PROCEDURE FOR TENDERING NOTES
 
     Your tender of notes to us as described below and our acceptance of the
notes will constitute a binding agreement between you and us upon the terms and
subject to the conditions stated in this document and in the accompanying letter
of transmittal. Except as explained below, a holder who wishes to tender notes
for exchange in the exchange offer must transmit a properly completed and
executed letter of transmittal, together with all other documents required by
the letter of transmittal, to U.S. Trust Company, National Association at the
address listed below under "-- Exchange Agent" on or before the expiration date.
In addition,
 
     (1) certificates for the notes must be received by U.S. Trust along with
         the letter of transmittal, or
 
     (2) a timely confirmation of a book-entry transfer of the notes, if this
         procedure is available, into U.S. Trust's account at The Depository
         Trust Company according to the procedure for book-entry transfer
         described below, must be received by U.S. Trust before the expiration
         date, or
 
     (3) you must comply with the guaranteed delivery procedures described
         below.
 
THE METHOD OF DELIVERY OF THE NOTES, LETTERS OF TRANSMITTAL AND ALL OTHER
REQUIRED DOCUMENTS IS AT YOUR ELECTION AND RISK. IF THE DELIVERY IS BY MAIL, WE
RECOMMEND REGISTERED MAIL, PROPERLY INSURED, WITH RETURN RECEIPT REQUESTED, BE
USED IN ALL CASES. YOU SHOULD ALLOW SUFFICIENT TIME TO ASSURE TIMELY DELIVERY.
NO LETTERS OF TRANSMITTAL OR NOTES SHOULD BE SENT TO US.
 
     Signatures on a letter of transmittal or a notice of withdrawal must be
guaranteed unless the notes surrendered for exchange are tendered
 
     (1) by a registered holder of the notes who has not completed the box
         entitled "Special Issuance Instructions" or "Special Delivery
         Instructions" on the letter of transmittal or
 
     (2) for the account of an eligible institution.
 
An "eligible institution" is an eligible guarantor institution, such as a bank,
stockbroker, national securities exchange, registered securities association,
savings and loan association or credit union with membership in a signature
medallion program under Rule 17Ad-15 of the Securities Exchange Act of 1934. If
signatures on a letter of transmittal or a notice of
 
                                       25
<PAGE>   26
 
withdrawal are required to be guaranteed, the guarantees must be by an eligible
institution.
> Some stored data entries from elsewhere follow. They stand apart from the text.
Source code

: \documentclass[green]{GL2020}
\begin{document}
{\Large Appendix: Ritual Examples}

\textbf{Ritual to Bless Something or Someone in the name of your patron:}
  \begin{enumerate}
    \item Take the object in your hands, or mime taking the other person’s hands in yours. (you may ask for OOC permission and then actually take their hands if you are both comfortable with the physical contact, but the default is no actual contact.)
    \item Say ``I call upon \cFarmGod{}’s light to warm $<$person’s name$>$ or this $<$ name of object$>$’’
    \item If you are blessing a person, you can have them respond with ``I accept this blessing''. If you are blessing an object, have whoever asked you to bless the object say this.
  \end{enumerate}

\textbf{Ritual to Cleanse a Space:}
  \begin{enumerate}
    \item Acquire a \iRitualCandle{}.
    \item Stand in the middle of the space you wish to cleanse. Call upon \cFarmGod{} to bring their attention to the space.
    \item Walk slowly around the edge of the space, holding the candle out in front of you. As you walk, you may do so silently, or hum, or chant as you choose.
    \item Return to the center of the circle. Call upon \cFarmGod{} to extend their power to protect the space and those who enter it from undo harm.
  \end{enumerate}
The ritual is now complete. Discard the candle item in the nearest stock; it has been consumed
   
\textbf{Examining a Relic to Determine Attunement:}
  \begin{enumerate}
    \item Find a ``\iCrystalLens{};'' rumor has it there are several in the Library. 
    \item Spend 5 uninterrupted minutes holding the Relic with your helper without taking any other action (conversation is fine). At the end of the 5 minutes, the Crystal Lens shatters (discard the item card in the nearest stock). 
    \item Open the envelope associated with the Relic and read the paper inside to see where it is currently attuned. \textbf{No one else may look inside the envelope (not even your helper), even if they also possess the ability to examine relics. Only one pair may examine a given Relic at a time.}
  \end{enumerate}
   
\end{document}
If notes are registered in the name of a person other than the
person signing the letter of transmittal, the notes surrendered for exchange
must be endorsed by, or be accompanied by a written instrument or instruments of
transfer or exchange, in satisfactory form as determined by us in our sole
discretion, properly executed by the registered holder, with the signature
guaranteed by an eligible institution.
 
     All questions about the validity, form, eligibility, including time of
receipt, and acceptance of notes tendered will be determined by us in our sole
discretion, which determination shall be final and binding. We reserve the
absolute right to reject any and all tenders of any particular notes not
properly tendered or not to accept any particular notes if acceptance might, in
our judgment or the judgment of our counsel, be unlawful. We also reserve the
absolute right in our sole discretion to waive any defects or irregularities or
conditions of the exchange offer as to any particular notes either before or
after the expiration date. This includes the right to waive the ineligibility of
any holder who seeks to tender notes in the exchange offer. The interpretation
of the terms and conditions of the exchange offer as to any particular notes
either before or after the expiration date by us shall be final and binding on
all parties. Unless waived, any defects or irregularities in connection with
tenders of notes for exchange must be cured within a reasonable period of time
that we shall determine. Neither we, U.S. Trust nor any other person shall be
under any duty to give notification of any defect or irregularity in any tender
of notes for exchange, nor will any of us be liable for any reason for failure
to give any notification.
 
     If the letter of transmittal is signed by a person or persons other than
the registered holder or holders of notes, the notes must be endorsed or
accompanied by appropriate powers of attorney, in either case signed exactly as
the name or names of the registered holder or holders that appear on the notes.
 
     If the letter of transmittal or any notes or powers of attorney are signed
by trustees, executors, administrators, guardians, attorneys-in-fact, officers
of corporations or others acting in a fiduciary or representative capacity,
these persons should so indicate when signing, and unless waived by us, proper
evidence satisfactory to us of their authority to so act must be submitted with
the letter of transmittal.
 
     By tendering notes, if you are not a broker-dealer, you must acknowledge
you are not engaged in, and do not intend to engage in, a distribution of new
notes. If you are our affiliate, as defined under Rule 405 of the Securities
Act, or are engaged in or intend to engage in or have any arrangement with any
person to participate in the distribution of the new notes to be acquired in the
exchange offer, you
 
     (1) could not rely on the applicable interpretations of the staff of the
         SEC and
 
     (2) must comply with the registration and prospectus delivery requirements
         of the Securities Act in connection with any resale transaction.
 
Each broker-dealer that receives new notes for its own account in the exchange
offer must acknowledge that it will deliver a prospectus in connection with any
resale of the new notes. The letter of transmittal states that by so
acknowledging and by delivering a prospectus, a broker-dealer will not be
considered to have admitted that it is an underwriter within the meaning of the
Securities Act.
 
                                       26
<PAGE>   27
 
ACCEPTANCE OF NOTES FOR EXCHANGE; DELIVERY OF NEW NOTES
 
     We will accept, promptly after the expiration date, all notes properly
tendered and will issue the new notes promptly after acceptance of the notes.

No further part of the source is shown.